**Instructions for the task:**
Please copy each line of the records below that holds the word "made".

========

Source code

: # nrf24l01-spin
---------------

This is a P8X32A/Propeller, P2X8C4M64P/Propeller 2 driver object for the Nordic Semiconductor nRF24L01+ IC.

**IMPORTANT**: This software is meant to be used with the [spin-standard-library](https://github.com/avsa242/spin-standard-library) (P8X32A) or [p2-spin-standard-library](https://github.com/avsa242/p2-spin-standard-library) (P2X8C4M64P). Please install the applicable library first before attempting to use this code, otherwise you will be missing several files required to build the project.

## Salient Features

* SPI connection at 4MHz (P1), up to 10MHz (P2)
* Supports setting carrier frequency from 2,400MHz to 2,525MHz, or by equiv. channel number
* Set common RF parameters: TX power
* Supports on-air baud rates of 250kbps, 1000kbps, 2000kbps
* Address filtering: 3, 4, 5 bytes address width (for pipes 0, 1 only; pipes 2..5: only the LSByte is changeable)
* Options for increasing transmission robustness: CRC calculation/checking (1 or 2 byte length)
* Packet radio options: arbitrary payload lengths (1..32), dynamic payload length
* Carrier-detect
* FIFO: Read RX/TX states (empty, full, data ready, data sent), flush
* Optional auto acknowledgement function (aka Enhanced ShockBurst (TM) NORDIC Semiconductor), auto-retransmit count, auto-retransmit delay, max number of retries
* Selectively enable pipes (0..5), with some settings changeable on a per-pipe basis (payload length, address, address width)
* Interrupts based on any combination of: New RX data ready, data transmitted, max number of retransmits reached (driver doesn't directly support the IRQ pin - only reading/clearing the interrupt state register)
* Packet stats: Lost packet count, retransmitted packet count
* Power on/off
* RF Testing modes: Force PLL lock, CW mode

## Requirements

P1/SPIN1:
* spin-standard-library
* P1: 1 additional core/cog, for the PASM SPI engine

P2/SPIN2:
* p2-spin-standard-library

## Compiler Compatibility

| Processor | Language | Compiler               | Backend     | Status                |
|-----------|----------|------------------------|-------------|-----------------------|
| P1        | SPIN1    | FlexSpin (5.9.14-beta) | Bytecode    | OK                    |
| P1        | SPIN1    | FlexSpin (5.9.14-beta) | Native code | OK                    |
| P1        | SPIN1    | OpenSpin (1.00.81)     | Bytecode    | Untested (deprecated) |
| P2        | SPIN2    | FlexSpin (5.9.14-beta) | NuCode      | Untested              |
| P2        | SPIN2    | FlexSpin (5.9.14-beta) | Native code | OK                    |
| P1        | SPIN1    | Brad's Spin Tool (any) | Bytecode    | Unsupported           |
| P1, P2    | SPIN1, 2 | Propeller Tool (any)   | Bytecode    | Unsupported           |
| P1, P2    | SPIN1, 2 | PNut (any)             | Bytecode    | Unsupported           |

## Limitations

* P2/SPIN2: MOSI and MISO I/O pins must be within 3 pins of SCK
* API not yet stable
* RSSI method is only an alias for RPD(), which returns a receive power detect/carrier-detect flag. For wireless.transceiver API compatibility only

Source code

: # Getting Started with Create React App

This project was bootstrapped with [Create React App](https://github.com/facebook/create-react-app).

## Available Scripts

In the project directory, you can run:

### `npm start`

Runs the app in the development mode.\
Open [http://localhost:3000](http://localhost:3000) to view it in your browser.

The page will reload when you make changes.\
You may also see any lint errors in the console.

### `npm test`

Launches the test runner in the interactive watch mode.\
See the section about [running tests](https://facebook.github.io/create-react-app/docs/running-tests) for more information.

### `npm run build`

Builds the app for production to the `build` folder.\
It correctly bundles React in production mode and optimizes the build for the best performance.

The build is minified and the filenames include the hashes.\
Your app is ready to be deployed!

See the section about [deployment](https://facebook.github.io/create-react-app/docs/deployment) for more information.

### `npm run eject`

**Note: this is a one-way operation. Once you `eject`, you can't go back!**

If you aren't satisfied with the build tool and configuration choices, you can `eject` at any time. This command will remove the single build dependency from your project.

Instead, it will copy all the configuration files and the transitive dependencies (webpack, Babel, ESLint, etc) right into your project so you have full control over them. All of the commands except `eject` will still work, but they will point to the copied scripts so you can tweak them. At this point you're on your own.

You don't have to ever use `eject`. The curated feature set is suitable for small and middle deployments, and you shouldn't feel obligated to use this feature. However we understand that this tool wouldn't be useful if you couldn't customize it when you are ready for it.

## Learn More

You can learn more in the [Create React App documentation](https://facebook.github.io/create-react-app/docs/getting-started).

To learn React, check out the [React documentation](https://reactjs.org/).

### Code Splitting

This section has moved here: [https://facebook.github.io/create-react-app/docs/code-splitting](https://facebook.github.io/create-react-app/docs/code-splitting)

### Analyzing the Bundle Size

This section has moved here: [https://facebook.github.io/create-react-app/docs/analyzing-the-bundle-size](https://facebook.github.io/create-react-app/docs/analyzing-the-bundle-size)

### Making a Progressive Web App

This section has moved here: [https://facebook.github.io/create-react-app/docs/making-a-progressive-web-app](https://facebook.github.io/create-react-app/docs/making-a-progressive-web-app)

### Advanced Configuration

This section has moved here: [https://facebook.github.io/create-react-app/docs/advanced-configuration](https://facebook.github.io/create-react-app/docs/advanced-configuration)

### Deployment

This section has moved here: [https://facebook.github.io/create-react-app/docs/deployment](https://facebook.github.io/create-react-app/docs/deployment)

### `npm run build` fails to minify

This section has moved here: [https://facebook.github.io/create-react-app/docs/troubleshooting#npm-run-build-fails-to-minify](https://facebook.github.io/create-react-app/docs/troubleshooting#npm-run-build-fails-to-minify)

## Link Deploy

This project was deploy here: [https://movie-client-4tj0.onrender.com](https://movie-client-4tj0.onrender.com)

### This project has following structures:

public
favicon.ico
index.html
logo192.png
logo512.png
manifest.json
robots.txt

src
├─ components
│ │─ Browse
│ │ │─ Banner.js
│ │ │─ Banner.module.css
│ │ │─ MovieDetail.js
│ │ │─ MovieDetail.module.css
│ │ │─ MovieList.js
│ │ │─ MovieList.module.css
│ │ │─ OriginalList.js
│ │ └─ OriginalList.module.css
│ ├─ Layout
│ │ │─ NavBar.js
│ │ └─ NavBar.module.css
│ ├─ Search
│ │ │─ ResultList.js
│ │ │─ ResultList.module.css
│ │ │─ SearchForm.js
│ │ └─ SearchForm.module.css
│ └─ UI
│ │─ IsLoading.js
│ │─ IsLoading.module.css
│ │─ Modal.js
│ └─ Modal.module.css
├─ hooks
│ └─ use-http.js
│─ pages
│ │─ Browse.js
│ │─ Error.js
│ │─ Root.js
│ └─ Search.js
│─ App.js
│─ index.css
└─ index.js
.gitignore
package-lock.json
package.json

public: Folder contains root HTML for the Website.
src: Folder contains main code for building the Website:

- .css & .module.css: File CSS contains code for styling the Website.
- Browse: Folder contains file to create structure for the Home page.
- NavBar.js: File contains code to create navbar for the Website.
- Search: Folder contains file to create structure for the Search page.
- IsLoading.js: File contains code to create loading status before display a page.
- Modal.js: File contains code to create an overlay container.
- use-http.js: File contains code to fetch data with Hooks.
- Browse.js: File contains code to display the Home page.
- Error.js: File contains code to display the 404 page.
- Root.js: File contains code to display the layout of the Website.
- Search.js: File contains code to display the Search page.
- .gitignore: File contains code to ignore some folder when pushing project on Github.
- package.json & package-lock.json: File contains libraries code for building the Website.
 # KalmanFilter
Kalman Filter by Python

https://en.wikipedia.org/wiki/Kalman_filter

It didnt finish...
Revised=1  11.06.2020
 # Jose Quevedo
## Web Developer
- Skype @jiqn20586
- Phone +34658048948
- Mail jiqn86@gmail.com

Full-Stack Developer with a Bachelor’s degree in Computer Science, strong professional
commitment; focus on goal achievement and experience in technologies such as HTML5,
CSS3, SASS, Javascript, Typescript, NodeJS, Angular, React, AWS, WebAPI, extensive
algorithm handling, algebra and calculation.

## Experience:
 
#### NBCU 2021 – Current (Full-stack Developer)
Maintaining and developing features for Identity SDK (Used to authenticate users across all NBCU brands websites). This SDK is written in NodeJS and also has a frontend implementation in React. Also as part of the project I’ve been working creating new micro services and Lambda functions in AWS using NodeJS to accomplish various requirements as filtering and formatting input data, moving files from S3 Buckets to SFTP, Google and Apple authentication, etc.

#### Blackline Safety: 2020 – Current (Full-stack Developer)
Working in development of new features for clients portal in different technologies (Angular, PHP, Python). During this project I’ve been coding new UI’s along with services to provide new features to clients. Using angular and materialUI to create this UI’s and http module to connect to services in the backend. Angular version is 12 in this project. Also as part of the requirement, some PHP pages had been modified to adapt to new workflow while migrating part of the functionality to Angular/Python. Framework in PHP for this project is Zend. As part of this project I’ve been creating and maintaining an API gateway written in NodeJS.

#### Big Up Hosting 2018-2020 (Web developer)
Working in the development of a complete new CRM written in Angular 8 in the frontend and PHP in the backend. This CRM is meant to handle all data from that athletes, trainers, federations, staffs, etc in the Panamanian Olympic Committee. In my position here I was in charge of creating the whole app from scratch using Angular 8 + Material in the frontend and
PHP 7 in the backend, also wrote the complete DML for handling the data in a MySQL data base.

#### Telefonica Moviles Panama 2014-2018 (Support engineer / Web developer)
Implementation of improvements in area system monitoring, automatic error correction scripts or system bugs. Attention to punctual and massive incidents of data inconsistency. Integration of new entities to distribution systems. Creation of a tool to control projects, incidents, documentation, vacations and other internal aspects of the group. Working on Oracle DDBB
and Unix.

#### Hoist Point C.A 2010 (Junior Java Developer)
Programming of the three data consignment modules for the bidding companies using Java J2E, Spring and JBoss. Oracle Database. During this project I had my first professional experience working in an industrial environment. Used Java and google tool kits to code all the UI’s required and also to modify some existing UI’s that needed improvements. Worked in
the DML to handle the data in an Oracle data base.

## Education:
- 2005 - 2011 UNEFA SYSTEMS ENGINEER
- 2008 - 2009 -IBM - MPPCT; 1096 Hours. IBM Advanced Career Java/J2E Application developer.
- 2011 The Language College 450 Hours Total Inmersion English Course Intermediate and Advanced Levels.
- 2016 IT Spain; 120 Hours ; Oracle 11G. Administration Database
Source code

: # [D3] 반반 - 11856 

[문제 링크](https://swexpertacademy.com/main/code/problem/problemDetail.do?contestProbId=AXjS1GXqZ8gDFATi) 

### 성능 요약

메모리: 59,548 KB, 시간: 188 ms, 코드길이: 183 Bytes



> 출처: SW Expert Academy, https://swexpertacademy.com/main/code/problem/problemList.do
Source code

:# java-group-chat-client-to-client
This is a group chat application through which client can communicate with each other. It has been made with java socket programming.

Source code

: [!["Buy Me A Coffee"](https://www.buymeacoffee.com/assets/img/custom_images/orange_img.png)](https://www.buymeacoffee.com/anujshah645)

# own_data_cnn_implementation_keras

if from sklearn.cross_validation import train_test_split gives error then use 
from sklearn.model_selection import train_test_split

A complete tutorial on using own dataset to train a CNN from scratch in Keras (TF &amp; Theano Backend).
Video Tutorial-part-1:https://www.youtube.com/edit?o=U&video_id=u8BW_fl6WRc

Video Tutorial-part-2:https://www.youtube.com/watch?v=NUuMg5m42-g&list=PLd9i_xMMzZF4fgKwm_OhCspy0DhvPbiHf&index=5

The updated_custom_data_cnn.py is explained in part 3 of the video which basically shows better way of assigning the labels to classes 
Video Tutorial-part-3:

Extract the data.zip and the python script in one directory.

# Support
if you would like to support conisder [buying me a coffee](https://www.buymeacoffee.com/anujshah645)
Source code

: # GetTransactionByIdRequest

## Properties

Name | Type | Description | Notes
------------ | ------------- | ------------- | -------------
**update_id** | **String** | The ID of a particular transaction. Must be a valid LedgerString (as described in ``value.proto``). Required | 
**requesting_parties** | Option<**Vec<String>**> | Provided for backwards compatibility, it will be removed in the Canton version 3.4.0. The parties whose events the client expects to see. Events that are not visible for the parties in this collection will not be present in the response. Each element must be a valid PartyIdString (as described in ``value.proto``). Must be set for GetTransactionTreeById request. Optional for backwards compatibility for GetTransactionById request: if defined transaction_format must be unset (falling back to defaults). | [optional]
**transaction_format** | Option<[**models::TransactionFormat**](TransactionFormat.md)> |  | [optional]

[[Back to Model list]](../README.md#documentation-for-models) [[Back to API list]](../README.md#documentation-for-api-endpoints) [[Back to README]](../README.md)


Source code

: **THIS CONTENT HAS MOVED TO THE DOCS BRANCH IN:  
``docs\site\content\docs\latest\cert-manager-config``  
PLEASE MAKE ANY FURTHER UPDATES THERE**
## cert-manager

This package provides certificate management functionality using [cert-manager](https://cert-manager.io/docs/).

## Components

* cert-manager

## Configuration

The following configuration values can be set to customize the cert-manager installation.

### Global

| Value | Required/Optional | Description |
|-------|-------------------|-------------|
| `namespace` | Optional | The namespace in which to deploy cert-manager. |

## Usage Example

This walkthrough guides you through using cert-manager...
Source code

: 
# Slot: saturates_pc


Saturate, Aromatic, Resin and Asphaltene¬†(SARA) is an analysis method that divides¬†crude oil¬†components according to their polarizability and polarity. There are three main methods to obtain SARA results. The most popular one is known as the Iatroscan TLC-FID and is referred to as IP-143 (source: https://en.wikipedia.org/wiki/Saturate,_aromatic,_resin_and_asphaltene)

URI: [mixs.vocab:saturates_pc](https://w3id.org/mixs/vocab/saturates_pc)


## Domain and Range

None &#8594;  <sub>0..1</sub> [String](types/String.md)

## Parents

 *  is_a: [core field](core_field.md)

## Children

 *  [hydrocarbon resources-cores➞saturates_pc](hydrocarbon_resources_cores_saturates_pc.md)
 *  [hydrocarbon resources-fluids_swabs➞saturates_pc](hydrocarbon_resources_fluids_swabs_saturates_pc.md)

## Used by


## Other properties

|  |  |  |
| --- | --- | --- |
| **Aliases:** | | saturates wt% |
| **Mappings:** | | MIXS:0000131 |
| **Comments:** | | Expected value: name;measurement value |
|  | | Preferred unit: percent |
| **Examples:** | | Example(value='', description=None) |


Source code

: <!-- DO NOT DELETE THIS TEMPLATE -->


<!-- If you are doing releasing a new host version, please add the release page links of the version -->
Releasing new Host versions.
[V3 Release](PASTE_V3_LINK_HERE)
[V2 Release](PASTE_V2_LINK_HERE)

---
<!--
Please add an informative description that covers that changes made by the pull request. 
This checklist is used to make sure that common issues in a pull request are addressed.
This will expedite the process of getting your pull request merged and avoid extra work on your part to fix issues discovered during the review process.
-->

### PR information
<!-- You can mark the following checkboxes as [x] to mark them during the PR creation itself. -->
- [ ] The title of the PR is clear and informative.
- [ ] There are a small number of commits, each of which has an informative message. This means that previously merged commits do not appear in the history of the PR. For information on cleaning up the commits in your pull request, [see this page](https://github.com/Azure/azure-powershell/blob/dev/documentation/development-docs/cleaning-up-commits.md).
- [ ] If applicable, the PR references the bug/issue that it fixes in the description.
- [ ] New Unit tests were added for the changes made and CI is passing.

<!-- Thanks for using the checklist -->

========

**Response:**
This is a group chat application through which client can communicate with each other. It has been made with java socket programming.
Please add an informative description that covers that changes made by the pull request. 
- [ ] New Unit tests were added for the changes made and CI is passing.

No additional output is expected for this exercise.